The Question


Join the Debate

Dan Glover, Writer
Date submitted: 2/16/99

In response to the three questions posed for this discussion:

I. Yes and no. There can be a tension in some instances, where academic teachings become too rigid and entrenched. But isn't the real "goal" of teaching the need we feel to share with others the profound beauty we find all around us? Society constricts the individual into certain roles. The hierarchy of learning assumes the Ph.D. of learning as the epitome of achievement, and automatically conveys upon the holder of such a degree the respect we believe it deserves. But unless that person remains vigilant against arrogance and short-sightedness, and continues to be a student as well as a teacher, the inevitable result is a rigidity. The problem arises when the master ceases to be a pupil, and instead of gently guiding the students towards a path of their own choosing, the master who started as a teacher begins to choose for them, becoming a guard rather than a guardian. The solution is simple once awareness of the nature of the problem arises.

II. It is clear that a moral hierarchy must be in place so that a general move to the right is accomplished, so to speak, in the evolutionary unfolding of life. This would seem to involve a constriction upon the individual to work towards the "betterment" of the culture which that individual inhabits (and is inhabited by). Yet at the same time, truly new and innovative ideas are individualistic by nature and always destructive to existing social morals.

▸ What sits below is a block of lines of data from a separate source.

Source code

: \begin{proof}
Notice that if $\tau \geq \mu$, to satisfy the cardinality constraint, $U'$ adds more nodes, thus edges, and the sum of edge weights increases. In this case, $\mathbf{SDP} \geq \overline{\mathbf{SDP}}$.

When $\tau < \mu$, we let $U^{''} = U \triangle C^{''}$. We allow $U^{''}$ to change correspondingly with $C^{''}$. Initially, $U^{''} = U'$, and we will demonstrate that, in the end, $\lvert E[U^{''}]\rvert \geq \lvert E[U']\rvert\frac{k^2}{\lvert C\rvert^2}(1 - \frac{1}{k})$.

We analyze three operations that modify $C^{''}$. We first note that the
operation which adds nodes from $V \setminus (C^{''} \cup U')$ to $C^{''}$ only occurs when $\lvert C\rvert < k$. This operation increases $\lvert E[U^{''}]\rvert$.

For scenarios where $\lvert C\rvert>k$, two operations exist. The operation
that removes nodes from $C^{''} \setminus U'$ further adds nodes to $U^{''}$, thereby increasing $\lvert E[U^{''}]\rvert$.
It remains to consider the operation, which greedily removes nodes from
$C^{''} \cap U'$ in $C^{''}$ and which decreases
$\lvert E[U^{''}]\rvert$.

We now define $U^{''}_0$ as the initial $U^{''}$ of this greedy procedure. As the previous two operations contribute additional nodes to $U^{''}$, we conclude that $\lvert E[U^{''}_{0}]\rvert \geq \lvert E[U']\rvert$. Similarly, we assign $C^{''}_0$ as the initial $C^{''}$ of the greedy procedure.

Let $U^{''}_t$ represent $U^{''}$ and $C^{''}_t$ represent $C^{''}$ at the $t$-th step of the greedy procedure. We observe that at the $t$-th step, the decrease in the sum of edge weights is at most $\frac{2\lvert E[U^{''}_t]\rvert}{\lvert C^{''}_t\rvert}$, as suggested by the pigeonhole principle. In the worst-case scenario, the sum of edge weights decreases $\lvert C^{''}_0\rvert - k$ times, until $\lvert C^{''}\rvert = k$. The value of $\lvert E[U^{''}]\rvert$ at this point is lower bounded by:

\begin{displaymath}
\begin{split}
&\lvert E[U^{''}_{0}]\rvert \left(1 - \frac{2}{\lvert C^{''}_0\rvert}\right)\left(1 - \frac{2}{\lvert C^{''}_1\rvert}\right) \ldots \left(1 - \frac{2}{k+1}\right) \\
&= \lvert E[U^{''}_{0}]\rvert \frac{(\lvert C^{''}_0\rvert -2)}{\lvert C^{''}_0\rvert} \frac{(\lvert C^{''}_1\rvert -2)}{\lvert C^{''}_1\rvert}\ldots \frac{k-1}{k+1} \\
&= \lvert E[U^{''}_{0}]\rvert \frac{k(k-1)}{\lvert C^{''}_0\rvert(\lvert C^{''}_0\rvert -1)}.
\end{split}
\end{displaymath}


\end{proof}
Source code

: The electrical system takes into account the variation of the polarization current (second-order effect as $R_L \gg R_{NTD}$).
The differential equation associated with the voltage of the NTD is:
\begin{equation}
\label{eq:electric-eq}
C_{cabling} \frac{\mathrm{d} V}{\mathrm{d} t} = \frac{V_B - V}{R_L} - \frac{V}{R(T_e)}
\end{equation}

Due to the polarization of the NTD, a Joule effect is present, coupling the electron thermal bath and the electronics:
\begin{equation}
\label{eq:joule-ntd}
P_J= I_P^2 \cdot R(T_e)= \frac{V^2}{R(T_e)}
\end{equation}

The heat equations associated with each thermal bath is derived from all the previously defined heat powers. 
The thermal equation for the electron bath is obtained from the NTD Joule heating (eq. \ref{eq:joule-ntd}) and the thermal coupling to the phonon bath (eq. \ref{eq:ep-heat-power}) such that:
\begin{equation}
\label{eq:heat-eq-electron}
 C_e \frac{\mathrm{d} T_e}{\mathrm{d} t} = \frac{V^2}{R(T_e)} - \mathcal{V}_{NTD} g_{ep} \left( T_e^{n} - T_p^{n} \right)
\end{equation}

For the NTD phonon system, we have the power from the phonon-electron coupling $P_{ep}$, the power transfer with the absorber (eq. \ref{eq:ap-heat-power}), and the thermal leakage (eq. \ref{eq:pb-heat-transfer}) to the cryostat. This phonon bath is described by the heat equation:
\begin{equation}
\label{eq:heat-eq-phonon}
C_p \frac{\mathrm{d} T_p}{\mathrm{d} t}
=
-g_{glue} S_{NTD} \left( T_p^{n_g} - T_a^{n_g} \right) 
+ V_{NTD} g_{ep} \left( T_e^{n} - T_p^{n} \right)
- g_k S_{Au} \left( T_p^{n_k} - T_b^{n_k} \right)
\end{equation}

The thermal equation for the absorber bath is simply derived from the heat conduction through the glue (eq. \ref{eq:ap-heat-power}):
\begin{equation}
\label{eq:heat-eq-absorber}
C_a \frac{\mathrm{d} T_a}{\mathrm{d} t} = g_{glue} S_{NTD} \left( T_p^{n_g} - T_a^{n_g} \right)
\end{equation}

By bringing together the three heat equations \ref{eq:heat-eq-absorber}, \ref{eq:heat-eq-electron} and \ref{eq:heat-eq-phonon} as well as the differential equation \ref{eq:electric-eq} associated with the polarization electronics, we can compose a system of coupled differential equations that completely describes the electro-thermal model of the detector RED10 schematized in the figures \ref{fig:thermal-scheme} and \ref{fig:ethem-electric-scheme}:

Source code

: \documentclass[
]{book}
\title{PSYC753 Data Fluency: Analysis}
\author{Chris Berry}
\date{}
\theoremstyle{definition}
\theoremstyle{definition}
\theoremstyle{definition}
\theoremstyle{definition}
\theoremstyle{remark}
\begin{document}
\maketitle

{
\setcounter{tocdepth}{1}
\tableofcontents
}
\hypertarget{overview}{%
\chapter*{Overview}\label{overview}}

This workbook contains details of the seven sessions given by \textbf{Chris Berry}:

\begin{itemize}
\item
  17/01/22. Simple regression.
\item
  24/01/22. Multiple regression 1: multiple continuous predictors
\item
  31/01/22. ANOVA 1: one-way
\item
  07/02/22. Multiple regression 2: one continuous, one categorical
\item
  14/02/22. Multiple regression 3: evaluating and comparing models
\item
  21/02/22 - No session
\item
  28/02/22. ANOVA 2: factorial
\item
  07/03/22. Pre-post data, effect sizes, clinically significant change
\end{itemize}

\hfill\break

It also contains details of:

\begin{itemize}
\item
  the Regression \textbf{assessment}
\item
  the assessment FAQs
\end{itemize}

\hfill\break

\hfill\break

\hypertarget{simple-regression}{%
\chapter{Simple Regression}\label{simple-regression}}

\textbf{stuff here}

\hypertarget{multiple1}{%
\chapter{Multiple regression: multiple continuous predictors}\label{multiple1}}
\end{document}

If that dynamic freeflow of ideas is stopped in the name of social "morality", a sort of stasis sets in, and that society never evolves, but simply withers and dies of old age. At the same time, "hedonistic" activities only lead to a degeneracy and ultimately death of the biological individual. Clearly, such a moral hierarchy that accomplishes both a move to the right while at the same time guarding against restrictions of individuality must be centered around that certain something we all recognize as "quality".

III. To the extent that the artist follows "quality", economic success will not corrupt that artist. But to the extent the artist follows economic success, that artist will fail to find "quality" once success arrives.